It’s probably not a surprise to anyone but business acumen is one of the behavioral competencies in the Society for Human Resource Management (SHRM) competency model. It’s important to know the business, be able to talk about it, and make decisions to help the business grow.
It can honestly be a challenge to develop business acumen. Of course, a lot of people know how to throw around business buzzwords like “customer Journey” and “wheelhouse” but do they really know exactly what those terms mean? Things move very quickly in the business world, new ideas and concepts are being developed all of the time. It’s definitely a challenge to stay on top of it, especially when your plate is full of work.
Everybody has their own way of staying on top of business. I personally like lists that provide a reminder that I need to take a quick step back and get focused. So here is my quick list for building business acumen.
- Read (and listen to) the right stuff. I discovered an electronic newsletter called “Morning Brew” that helps me stay on top of business news. This Monday-Friday enewsletter provides a stock market overview and some commentary about the business headlines of the day. What I really like is the casual, conversational tone. Business acumen doesn’t have to be boring or stuffy to be effective.
- Develop a business book library. There’s no specific book that everyone needs to buy, find something that interests you. Cameron Herold is one of my personal favorites. Pick up, Meetings Suck or Double Double if you need a couple of kickstart ideas.

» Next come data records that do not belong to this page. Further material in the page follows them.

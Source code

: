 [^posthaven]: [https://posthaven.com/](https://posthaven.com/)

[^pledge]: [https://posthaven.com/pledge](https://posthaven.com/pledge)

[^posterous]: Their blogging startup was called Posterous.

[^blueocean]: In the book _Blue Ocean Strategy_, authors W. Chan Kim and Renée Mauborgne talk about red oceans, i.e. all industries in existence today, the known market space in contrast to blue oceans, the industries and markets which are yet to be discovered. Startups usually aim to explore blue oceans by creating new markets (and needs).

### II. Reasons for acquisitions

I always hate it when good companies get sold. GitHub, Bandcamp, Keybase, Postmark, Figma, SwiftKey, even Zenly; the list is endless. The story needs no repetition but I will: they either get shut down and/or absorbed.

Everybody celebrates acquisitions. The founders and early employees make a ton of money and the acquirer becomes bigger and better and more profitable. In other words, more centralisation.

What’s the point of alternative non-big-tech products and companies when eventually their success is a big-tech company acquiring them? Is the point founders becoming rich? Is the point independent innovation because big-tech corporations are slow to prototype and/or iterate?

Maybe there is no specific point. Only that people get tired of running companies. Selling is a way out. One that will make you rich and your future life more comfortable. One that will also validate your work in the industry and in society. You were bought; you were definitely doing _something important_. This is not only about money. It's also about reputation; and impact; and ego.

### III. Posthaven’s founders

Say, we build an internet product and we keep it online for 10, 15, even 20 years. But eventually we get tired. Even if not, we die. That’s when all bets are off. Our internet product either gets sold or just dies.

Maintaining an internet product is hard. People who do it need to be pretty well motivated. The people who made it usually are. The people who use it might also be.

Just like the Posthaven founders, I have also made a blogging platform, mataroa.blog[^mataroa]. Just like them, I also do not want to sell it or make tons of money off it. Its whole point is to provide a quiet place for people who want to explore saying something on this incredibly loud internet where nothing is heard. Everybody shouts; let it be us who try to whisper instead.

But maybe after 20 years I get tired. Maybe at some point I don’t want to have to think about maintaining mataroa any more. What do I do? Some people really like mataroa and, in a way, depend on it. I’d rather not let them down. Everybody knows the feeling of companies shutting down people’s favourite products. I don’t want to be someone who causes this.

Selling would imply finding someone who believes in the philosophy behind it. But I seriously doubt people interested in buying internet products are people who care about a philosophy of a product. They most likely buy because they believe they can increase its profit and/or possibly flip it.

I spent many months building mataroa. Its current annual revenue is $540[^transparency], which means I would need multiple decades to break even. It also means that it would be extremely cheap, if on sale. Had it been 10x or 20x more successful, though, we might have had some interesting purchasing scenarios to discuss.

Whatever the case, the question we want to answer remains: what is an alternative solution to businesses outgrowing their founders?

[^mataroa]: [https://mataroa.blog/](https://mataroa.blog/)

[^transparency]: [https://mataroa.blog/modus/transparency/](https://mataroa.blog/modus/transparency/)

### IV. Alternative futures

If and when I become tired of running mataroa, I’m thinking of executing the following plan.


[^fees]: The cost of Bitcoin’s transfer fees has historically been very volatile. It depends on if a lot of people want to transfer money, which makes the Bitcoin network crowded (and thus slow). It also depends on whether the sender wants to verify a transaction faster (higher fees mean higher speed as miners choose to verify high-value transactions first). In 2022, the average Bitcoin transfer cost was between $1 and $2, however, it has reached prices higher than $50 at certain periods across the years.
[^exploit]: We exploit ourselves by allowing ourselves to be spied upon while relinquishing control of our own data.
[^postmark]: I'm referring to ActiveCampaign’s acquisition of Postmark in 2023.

- Learn how your organization makes and spends money. If you haven’t bought your CFO/Controller a cup of coffee lately and asked about the profit and loss statement, now might be a good opportunity to do so. The good thing is there’s no rule that you’re only allowed to do it once. Consider scheduling coffee time with your controller right before budget time too.
- Join your professional association. I’m not here to tell anyone which professional organization(s) to belong to. Everyone needs to figure that out on their own. But I do believe it’s valuable to be a member of a professional organization. I am a member of Vistage, and it has been a very positive and rewarding experience. And let me add that I feel it’s important for individuals to volunteer. Not only will you make friends, but you will learn from your colleagues. Part of developing business acumen includes developing both an online and an offline professional network.
- Step out of your regular responsibilities. The next time your boss is looking for a volunteer, consider raising your hand. Getting involved in project teams can help you 1) learn new knowledge and skills 2) build new working relationships and 3) get noticed by the organization. These types of special assignments might be worth it. Both from a learning perspective and your long-term career development.
- Know your customers. When I talk about customer here, I’m not referring to employees. Do you know who the top ten customers are for your organization? Not just their names, but do you know what they do? Years ago, my employer asked me to go on regular customer calls with the sales team. If you’ve never done it, consider asking a sales manager if you can tag along.
Over time, I’ve come to realize that business acumen isn’t something you learn once and you’re done. Business acumen is changing all the time. Yes, it’s true that terms like profit and EBITDA haven’t changed. We have new term now like blockchain, disruption, and light-bulb moment. If you want to be a contributor and partner to the business, then you have to know how to really talk the game.